Why don't we use start time?
The reason is the same as above.
But we use a date when starting a run.
If a date is given, then we look for the newest run within the given date.
Why do we do "train-test-splitting" in data loading.
You don't need to do it in data loading. PoC is just an example.
What if there are two data sources?
Imagine there two tables you need. Then the easiest solution would be to fetch the two tables in one run and store them as artifacts.
Another solution would be to implement logic so that we can specify two runs for data loading. (E.g. table=transactions,customers.)
Why don't we extend the "multistep_workflow" example?
You can find the example "multistep_workflow" in the MLflow repository. There are two points I don't like.
- The whole steps belong to one experiment. This makes it difficult to compare runs in the same steps.
- A dependency chain is not clear.
Why don't we make use of conda at the run time?
If several data scientists work for a project, then the development
environment should be unified. That is, there should be conda.yaml
which is managed by the project team. Then why don't we use it?
Further Development
The implementation in the GitHub is just a minimal PoC. And actually I have not implemented several things. I write them.
Modularisation of a type.
The type should be specified by a parameter. That is, if we execute the following command
$ mlflow run -e model . -P algorithm=rf [...]
then a code for random forest model should be executed,
$ mlflow run -e model . -P algorithm=xgboost [...]

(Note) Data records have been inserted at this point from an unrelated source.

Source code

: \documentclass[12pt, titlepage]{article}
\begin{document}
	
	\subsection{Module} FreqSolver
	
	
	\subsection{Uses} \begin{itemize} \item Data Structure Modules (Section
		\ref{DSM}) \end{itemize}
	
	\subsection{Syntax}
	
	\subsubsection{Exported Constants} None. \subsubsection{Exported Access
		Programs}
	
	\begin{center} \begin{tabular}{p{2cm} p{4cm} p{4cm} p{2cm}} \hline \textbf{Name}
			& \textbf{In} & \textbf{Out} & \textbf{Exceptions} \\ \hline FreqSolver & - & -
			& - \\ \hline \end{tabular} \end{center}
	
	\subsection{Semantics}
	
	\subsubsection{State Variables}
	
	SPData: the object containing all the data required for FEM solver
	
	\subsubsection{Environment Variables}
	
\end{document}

then a code for XGBoost model should be executed. Namely the script for the entry point of training is unique and the algorithm should be chosen by a parameter. We need to write something like the following:
if algorithm == "rf":
result = rf(data, parameters)
elif algorithm == "xgboost":
result = xgboost(data, parameters)
The functions such as rf
or xgboost
are defined in a separate script.
Unified helpful interface
I wrote several functions and codes for searching a specified run. The interface should be more unified and we should be able to use without knowing the details of the classes of MLflow.
Unit test
Of course.
Problems
I find MLflow very cool, but it is still a beta release. There are several things to do before the official release.
Documentation
I have not understood relations among the classes of MLflow yet. For example lots of classes related to a run belong to mlflow.entities. Here is a question: How can we get all key-value pairs of parameters of a run with a given run id?
The answer is:
- Get the experiment id with a MLflow client instance.
- Get the list of
RunInfo
instances withclient.list_run_infos(experiment_id)
. - Each
RunInfo
instance hasdata
property with the value inRunData
. RunData
instance has an attributeparam
which is a list ofParam
instances.- Each
Param
instance haskey
andvalue
properties. All pairs of the properties are what we want.
Well, it is very difficult to find/understand these relations from the documentation.

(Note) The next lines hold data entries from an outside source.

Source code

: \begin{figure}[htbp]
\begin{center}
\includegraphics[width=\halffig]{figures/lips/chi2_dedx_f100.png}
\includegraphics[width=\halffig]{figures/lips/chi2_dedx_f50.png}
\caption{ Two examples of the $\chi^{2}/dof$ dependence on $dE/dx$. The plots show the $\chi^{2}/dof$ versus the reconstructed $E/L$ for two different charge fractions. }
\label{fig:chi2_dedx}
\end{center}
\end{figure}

(To be honest I don't like Java-style-OOP like this. For example an Experiment instance has no information about runs which belong to the experiment. Experiment class is used only to keep very small piece of information.)
I strongly recommend to write docstring in detail.
class Run(_MLflowObject):
"""
Run object.
"""
This docstring is not helpful at all.
Deletion of the directory of a run
If a run is removed, then the related files should also be removed. It is very difficult to remove directories of the removed runs manually because the directory name of a run is run id.

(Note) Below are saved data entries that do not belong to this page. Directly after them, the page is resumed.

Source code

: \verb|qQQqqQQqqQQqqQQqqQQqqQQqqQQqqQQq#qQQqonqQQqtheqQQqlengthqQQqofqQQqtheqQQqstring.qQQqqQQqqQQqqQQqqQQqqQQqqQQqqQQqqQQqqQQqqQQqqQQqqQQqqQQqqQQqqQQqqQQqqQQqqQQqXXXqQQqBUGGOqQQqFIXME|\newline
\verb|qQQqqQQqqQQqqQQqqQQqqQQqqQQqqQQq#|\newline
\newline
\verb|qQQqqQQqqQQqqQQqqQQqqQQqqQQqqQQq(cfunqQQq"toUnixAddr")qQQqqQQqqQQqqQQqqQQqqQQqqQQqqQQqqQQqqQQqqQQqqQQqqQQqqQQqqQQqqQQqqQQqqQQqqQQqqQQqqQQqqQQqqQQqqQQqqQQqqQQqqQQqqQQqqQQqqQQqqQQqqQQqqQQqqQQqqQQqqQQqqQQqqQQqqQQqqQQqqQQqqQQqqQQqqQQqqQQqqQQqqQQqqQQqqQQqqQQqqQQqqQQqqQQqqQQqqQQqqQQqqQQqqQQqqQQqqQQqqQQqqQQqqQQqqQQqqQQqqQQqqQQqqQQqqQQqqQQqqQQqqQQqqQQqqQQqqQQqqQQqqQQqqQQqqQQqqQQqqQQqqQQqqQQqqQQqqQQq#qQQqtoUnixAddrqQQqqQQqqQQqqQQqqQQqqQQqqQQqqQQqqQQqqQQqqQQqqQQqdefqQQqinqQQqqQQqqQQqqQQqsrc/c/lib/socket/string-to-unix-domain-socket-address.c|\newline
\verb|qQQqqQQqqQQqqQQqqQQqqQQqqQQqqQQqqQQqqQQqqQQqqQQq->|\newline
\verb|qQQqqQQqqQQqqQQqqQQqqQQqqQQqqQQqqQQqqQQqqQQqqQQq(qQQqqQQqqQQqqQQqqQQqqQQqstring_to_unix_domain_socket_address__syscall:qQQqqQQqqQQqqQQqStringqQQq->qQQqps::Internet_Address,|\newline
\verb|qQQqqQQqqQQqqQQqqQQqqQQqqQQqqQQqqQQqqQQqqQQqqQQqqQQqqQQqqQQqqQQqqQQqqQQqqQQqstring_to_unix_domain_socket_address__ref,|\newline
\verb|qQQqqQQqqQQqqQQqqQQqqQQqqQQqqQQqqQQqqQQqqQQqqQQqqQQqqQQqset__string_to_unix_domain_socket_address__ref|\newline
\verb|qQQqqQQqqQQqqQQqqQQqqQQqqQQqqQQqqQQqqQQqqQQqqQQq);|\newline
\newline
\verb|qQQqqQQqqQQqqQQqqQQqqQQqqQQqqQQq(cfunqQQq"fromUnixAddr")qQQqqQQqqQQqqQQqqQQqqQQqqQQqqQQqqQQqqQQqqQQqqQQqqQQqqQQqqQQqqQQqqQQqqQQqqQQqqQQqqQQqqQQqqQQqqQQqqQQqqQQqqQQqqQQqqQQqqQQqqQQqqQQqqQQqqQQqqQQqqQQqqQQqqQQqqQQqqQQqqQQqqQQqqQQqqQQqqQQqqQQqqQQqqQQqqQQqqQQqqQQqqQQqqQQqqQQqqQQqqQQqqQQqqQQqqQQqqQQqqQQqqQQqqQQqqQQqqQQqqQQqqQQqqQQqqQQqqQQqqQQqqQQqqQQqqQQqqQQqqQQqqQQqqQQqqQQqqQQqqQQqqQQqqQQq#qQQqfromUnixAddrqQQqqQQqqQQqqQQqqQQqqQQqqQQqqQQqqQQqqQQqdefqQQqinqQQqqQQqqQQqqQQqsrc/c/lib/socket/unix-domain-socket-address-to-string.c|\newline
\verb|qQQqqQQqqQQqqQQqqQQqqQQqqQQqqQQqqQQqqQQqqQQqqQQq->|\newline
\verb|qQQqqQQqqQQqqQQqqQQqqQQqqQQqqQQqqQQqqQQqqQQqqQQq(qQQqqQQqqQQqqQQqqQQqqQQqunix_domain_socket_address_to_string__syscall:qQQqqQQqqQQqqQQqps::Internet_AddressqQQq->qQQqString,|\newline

Experiment name instead of id
An experiment name should be available when executing a mlflow run command.
Don't ignore set_experiment method
If we start a run by "mlflow run" command, then the setter
mlflow.set_experiment("your_special_experiment")
is ignored. I don't think that it is a good behaviour.
Summary
- MLflow is a useful application/framework to manage a data science project.
- For a simple usage MLflow works out of the box.
- If you need a non-simple usage, then you have to implement several functions/classes.